Appellant has been an adult throughout the progress of this case, and his written and oral expression before the trial court would indicate a person of ordinary skill and ability. During the years 1969 and 1970, appellant represented himself in court. He personally filed his petition to withdraw his plea of guilty, a motion to strike the state's answer, and later motions and pleadings appertaining thereto. Even after the public defender entered the case on behalf of appellant, he continued to file pro se pleadings on his own. Yet, appellant offers no explanation of his total inactivity between May 1, 1972, and February 1, 1975, other than his reliance on the public defender and the absence of notice of the adverse decision rendered on August 15, 1972. Under the circumstances of this case as revealed in the trial court's findings and the record of the proceedings before us, these two factors are insufficient to sustain a conclusion that appellant has been diligent in requesting permission to file a belated motion to correct errors addressed to the denial of post-conviction relief, and, therefore, we sustain the conclusion of the trial court.

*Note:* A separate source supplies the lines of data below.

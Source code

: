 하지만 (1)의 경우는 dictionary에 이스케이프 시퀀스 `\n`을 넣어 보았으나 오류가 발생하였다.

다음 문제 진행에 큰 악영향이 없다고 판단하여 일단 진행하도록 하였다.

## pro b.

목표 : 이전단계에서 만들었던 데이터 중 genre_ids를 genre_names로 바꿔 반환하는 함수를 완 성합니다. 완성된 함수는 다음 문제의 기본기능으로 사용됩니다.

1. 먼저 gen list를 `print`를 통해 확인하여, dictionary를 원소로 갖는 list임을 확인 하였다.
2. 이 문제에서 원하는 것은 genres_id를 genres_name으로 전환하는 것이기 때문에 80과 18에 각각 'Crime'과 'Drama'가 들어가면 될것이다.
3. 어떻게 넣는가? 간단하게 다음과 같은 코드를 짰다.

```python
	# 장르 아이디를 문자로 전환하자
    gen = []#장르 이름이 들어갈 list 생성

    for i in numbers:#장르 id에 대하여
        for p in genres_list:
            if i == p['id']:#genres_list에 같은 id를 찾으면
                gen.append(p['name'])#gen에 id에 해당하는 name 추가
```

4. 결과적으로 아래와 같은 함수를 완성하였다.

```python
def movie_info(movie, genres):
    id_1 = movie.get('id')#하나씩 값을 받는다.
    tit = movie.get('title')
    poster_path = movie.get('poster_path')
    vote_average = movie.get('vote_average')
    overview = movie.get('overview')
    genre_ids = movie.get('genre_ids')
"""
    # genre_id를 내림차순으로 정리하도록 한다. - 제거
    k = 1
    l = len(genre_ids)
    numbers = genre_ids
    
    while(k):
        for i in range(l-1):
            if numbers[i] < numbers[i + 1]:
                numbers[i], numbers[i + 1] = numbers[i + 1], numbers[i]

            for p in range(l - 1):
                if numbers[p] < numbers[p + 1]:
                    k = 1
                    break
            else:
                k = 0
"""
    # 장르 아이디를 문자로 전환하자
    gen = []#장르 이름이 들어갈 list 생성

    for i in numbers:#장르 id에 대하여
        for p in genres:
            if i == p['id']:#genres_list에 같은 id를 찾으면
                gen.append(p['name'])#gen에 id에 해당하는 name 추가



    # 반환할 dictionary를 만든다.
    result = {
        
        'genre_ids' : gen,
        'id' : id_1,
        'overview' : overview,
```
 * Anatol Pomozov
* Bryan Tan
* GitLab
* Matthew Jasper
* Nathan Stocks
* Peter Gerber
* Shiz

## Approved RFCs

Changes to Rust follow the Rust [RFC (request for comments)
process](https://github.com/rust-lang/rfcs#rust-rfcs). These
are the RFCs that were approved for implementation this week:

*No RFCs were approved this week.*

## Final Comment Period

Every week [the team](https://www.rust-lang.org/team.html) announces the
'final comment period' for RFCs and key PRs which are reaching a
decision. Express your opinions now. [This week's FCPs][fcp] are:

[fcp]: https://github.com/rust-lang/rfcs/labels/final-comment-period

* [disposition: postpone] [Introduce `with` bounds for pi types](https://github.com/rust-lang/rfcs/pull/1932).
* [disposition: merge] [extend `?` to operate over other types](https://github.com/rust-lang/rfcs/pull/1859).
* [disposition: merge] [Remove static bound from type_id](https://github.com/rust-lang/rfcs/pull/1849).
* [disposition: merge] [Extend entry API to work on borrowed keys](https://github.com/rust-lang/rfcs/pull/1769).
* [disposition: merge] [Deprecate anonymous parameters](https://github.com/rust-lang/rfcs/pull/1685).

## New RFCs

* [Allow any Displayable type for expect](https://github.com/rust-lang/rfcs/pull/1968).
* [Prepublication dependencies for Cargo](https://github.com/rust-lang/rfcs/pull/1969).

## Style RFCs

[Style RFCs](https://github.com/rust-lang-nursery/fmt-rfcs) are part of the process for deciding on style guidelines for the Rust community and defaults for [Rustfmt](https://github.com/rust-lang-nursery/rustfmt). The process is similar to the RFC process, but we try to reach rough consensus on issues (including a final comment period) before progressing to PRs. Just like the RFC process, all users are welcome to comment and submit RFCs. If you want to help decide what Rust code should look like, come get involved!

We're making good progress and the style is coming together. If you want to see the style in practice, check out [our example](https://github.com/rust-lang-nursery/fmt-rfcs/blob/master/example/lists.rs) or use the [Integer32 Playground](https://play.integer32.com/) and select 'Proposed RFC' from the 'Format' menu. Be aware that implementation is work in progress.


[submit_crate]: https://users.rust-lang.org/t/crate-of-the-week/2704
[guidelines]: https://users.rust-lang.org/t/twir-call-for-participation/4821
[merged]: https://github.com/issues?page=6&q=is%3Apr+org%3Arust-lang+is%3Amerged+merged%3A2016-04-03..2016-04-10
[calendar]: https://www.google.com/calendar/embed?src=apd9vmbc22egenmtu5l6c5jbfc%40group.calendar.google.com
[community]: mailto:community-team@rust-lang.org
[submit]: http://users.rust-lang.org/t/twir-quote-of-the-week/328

Appellant contends that the trial court and this Court are bound by the prior decision in Zellers v. State, supra, to permit appellant to file his belated motion, since he proved an entrustment of his appeal rights to his counsel and received no notice of the adverse judgment against him. We would point out in this regard that the evidentiary hearing which we ordered produced new evidence which is material to the element of diligence, and in light thereof this Court has reevaluated all matter in the record material to such element. Our decision today is based thereon.
The judgment is affirmed.
Givan, C.J., Hunter, Prentice and Pivarnik, JJ., concur.
NOTE — Reported at 389 N.E.2d 299.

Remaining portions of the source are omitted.